Le Festival du film de Sarajevo a délivré, vendredi 18 août, son palmarès pour la 29e édition. Le film d’Elene Naveriani, Merle Merle Mûre, déjà présenté à la quinzaine des cinéastes du festival de Cannes, a été désigné comme meilleur film et remporte le « cœur de Sarajevo ».
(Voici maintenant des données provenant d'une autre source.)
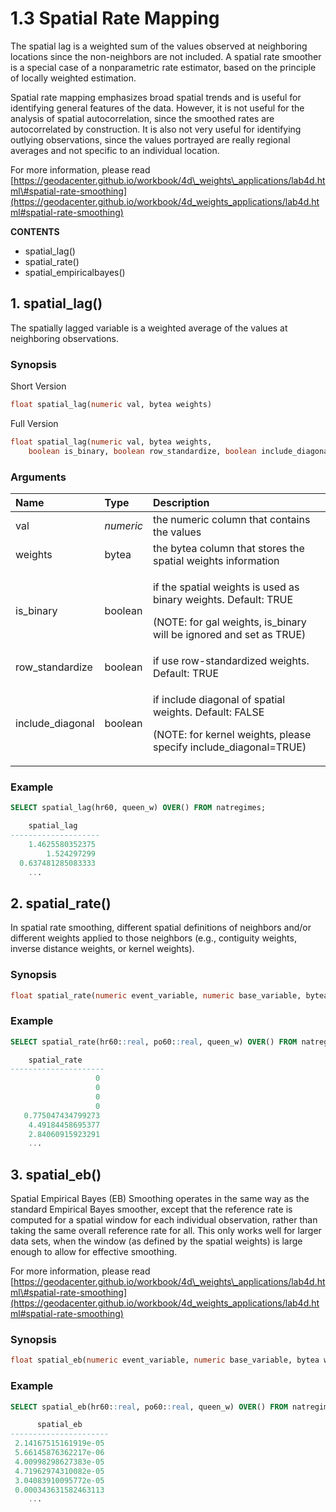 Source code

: # 1.3 Spatial Rate Mapping

The spatial lag is a weighted sum of the values observed at neighboring locations since the non-neighbors are not included. A spatial rate smoother is a special case of a nonparametric rate estimator, based on the principle of locally weighted estimation.

Spatial rate mapping emphasizes broad spatial trends and is useful for identifying general features of the data. However, it is not useful for the analysis of spatial autocorrelation, since the smoothed rates are autocorrelated by construction. It is also not very useful for identifying outlying observations, since the values portrayed are really regional averages and not specific to an individual location.

For more information, please read [https://geodacenter.github.io/workbook/4d\_weights\_applications/lab4d.html\#spatial-rate-smoothing](https://geodacenter.github.io/workbook/4d_weights_applications/lab4d.html#spatial-rate-smoothing)

**CONTENTS**

* spatial\_lag\(\)
* spatial\_rate\(\)
* spatial\_empiricalbayes\(\)

## 1. spatial\_lag\(\)

The spatially lagged variable is a weighted average of the values at neighboring observations.

### **Synopsis**

Short Version

```sql
float spatial_lag(numeric val, bytea weights)
```

Full Version

```sql
float spatial_lag(numeric val, bytea weights, 
    boolean is_binary, boolean row_standardize, boolean include_diagonal)
```

### Arguments

<table>
  <thead>
    <tr>
      <th style="text-align:left">Name</th>
      <th style="text-align:left">Type</th>
      <th style="text-align:left">Description</th>
    </tr>
  </thead>
  <tbody>
    <tr>
      <td style="text-align:left">val</td>
      <td style="text-align:left"><em>numeric</em>
      </td>
      <td style="text-align:left">the numeric column that contains the values</td>
    </tr>
    <tr>
      <td style="text-align:left">weights</td>
      <td style="text-align:left">bytea</td>
      <td style="text-align:left">the bytea column that stores the spatial weights information</td>
    </tr>
    <tr>
      <td style="text-align:left">is_binary</td>
      <td style="text-align:left">boolean</td>
      <td style="text-align:left">
        <p>if the spatial weights is used as binary weights. Default: TRUE</p>
        <p>(NOTE: for gal weights, is_binary will be ignored and set as TRUE)</p>
      </td>
    </tr>
    <tr>
      <td style="text-align:left">row_standardize</td>
      <td style="text-align:left">boolean</td>
      <td style="text-align:left">if use row-standardized weights. Default: TRUE</td>
    </tr>
    <tr>
      <td style="text-align:left">include_diagonal</td>
      <td style="text-align:left">boolean</td>
      <td style="text-align:left">
        <p>if include diagonal of spatial weights. Default: FALSE</p>
        <p>(NOTE: for kernel weights, please specify include_diagonal=TRUE)</p>
      </td>
    </tr>
  </tbody>
</table>

### Example

```sql
SELECT spatial_lag(hr60, queen_w) OVER() FROM natregimes;

    spatial_lag     
--------------------
    1.4625580352375
        1.524297299
  0.637481285083333
    ...
```

## 2. spatial\_rate\(\)

In spatial rate smoothing, different spatial definitions of neighbors and/or different weights applied to those neighbors \(e.g., contiguity weights, inverse distance weights, or kernel weights\). 

### **Synopsis**

```sql
float spatial_rate(numeric event_variable, numeric base_variable, bytea weights)
```

### Example

```sql
SELECT spatial_rate(hr60::real, po60::real, queen_w) OVER() FROM natregimes;

    spatial_rate     
---------------------
                   0
                   0
                   0
                   0
   0.775047434799273
    4.49184458695377
    2.84060915923291
    ...
```

## 3. spatial\_eb\(\)

Spatial Empirical Bayes \(EB\) Smoothing operates in the same way as the standard Empirical Bayes smoother, except that the reference rate is computed for a spatial window for each individual observation, rather than taking the same overall reference rate for all. This only works well for larger data sets, when the window \(as defined by the spatial weights\) is large enough to allow for effective smoothing.

For more information, please read [https://geodacenter.github.io/workbook/4d\_weights\_applications/lab4d.html\#spatial-rate-smoothing](https://geodacenter.github.io/workbook/4d_weights_applications/lab4d.html#spatial-rate-smoothing)

### **Synopsis**

```sql
float spatial_eb(numeric event_variable, numeric base_variable, bytea weights)
```

### Example

```sql
SELECT spatial_eb(hr60::real, po60::real, queen_w) OVER() FROM natregimes;

      spatial_eb      
----------------------
 2.14167515161919e-05
 5.66145876362217e-06
 4.00998298627383e-05
 4.71962974310082e-05
 3.04083910095772e-05
 0.000343631582463113
    ...
```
La première édition du festival a eu lieu du 25 octobre au 5 novembre 1995, soit quelques semaines avant la fin de la guerre en Bosnie marquée par la signature des accords de Dayton le 14 décembre, à Paris. Les accords prévoyaient la partition de la Bosnie-Herzégovine en deux entités, une fédération de Bosnie-Herzégovine rassemblant les Croates (catholiques) et les Bosniaques (musulmans) et la république serbe de Bosnie (les Serbes étant chrétiens orthodoxes). Il faudrait y ajouter une troisième entité, le district de Brčko, situé au nord-est de la Bosnie, censé être « neutre ». Les accords signés sous la houlette du diplomate américain Richard Holbrooke établissent une présidence tripartite dans le pays (le triumvirat réunit trois personnalités représentant les trois ethnies – ou religions – majoritaires de Bosnie-Herzégovine).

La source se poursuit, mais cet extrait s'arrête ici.